▸ THE RECORDS
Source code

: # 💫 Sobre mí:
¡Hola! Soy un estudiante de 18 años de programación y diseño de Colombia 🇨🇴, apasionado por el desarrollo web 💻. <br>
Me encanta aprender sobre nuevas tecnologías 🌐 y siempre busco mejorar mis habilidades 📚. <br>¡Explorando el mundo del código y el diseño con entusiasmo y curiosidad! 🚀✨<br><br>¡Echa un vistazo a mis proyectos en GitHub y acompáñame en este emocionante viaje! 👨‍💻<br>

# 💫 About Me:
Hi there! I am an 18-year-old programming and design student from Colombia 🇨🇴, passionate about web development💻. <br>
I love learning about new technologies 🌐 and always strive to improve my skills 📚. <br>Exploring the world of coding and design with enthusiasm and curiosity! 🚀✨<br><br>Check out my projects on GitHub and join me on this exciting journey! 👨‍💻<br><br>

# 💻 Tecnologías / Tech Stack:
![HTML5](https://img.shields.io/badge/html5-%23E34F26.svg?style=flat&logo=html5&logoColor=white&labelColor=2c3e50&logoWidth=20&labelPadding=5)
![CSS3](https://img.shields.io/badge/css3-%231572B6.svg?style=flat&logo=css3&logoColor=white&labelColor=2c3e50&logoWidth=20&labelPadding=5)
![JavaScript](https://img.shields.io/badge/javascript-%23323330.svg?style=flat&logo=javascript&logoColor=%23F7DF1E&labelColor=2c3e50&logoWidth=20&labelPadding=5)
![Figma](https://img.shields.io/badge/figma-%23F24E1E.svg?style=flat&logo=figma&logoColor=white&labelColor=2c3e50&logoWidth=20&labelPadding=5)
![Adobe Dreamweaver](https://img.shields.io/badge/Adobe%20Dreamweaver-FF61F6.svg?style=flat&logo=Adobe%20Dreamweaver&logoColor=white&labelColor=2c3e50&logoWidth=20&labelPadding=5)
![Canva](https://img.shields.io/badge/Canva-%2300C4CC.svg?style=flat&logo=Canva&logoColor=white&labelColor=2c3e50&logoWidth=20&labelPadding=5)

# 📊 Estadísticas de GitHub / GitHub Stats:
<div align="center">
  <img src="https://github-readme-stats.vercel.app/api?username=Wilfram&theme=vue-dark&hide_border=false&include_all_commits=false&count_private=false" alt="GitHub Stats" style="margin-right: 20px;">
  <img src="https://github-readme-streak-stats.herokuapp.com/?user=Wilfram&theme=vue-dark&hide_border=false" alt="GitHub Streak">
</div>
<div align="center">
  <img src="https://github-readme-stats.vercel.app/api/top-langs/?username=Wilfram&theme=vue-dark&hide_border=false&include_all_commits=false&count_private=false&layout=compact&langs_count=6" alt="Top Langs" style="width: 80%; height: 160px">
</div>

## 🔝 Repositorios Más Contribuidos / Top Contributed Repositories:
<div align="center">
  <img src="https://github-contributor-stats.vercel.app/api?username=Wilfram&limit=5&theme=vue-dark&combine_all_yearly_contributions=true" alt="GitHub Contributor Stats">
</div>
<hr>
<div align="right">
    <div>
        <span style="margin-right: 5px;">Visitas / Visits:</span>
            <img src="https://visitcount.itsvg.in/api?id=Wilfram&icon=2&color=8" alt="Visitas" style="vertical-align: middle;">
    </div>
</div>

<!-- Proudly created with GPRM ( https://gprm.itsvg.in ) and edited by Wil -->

▸ WHAT YOU HAVE TO DO
Where does "design" appear in the records above? Copy each line that holds it.

▸ ANSWER TO THIS TASK
Hi there! I am an 18-year-old programming and design student from Colombia 🇨🇴, passionate about web development💻. <br>
I love learning about new technologies 🌐 and always strive to improve my skills 📚. <br>Exploring the world of coding and design with enthusiasm and curiosity! 🚀✨<br><br>Check out my projects on GitHub and join me on this exciting journey! 👨‍💻<br><br>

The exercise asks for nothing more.